Ölen bir insanın ruhu çıkar ve bu ruhların yaşayan insanlarla irtibatta geçeceğine dair hiç bir ayet ve hadis bulunmamaktadır. İnsanoğlu ruhani varlıklar hakkında bilgi sahibi değildir ve Kur'an'da bu açıkça belirtilmiştir;
"Ve sana ruh hakkında soru soruyorlar. De ki: "Ruh, Rabbimin bileceği bir şeydir. Size pek az ilim verilmiştir." (İsra suresi, 85. ayet)
Kur’an'da ruh kelimesi geçmektedir ve bazı yerlerde "er-ruh" şeklinde kullanılmıştır.
Ruh çağırma seansları
Bazen falcıların, medyum denilen kişiler ruh çağırarak insanın sıkıntı olan durumlarını çözdüğünü veya gelecekten haber verdiklerini biliyoruz. Tabi ki bunun İslam'da hiç bir yeri yoktur. Geleceği ancak Allah bilir. Ayrıca ruh çağırmak dediklerinde ruh çağrılmaz cin çağrılır. Fakat cinler dahi gaybı bilemez. Ruh çağırıyoruz denildiğinde de gelen cindir. Cin de geleceği yani gaybı bilemez.
"Süleyman'ın ölümüne hükmettiğimiz zaman, onun ölümünü onlara ancak değneğini yemekte olan bir kurt gösterdi. Süleyman'ın cesedi yıkılınca cinler anladılar ki, eğer gaybı bilmiş olsalardı aşağılayıcı azap içinde kalmamış olacaklardı." (Sebe suresi, 14. ayet)

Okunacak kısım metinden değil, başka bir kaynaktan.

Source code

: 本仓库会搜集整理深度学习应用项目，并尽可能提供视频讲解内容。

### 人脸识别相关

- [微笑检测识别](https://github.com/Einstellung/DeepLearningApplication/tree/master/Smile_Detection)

Ruh çağırma seansları aslında cinlerle haberleşme olayıdır. Cinlerin varlığı dinimize göre de gerçektir. Cinlerin içinde şeytan gibi insanı aldatan ve şerre yönelten cinler ve hayırlı işler işleyen cinler bulunmaktadır. Cin çağırma veya ruh çağırma olayı falcılık olayı olarak görüldüğünden dinimizce günahtır. İnsanları Allah'tan başka varlıklardan medet umma eğilimine yöneltmektedir. Müslümanlar kendi sıkıntıları için sadece Allah'tan yardım dilemeli, Allah'tan medet ummalıdır.
Özetle
Bu olayları maddi kazanç, çıkar ve istismar aracı olarak kullanan kişiler bulunduğu için ruh çağırmak diye bir tabir maalesef vardır. Ruh çağırmak diye bir şey yoktur, Ruh bir insanın isteğiyle gelmez. Ruhlar tamamen Allah'ın kontrolündedir. Bu olayların caiz sayılabilmesi söz konusu değildir, günahtır.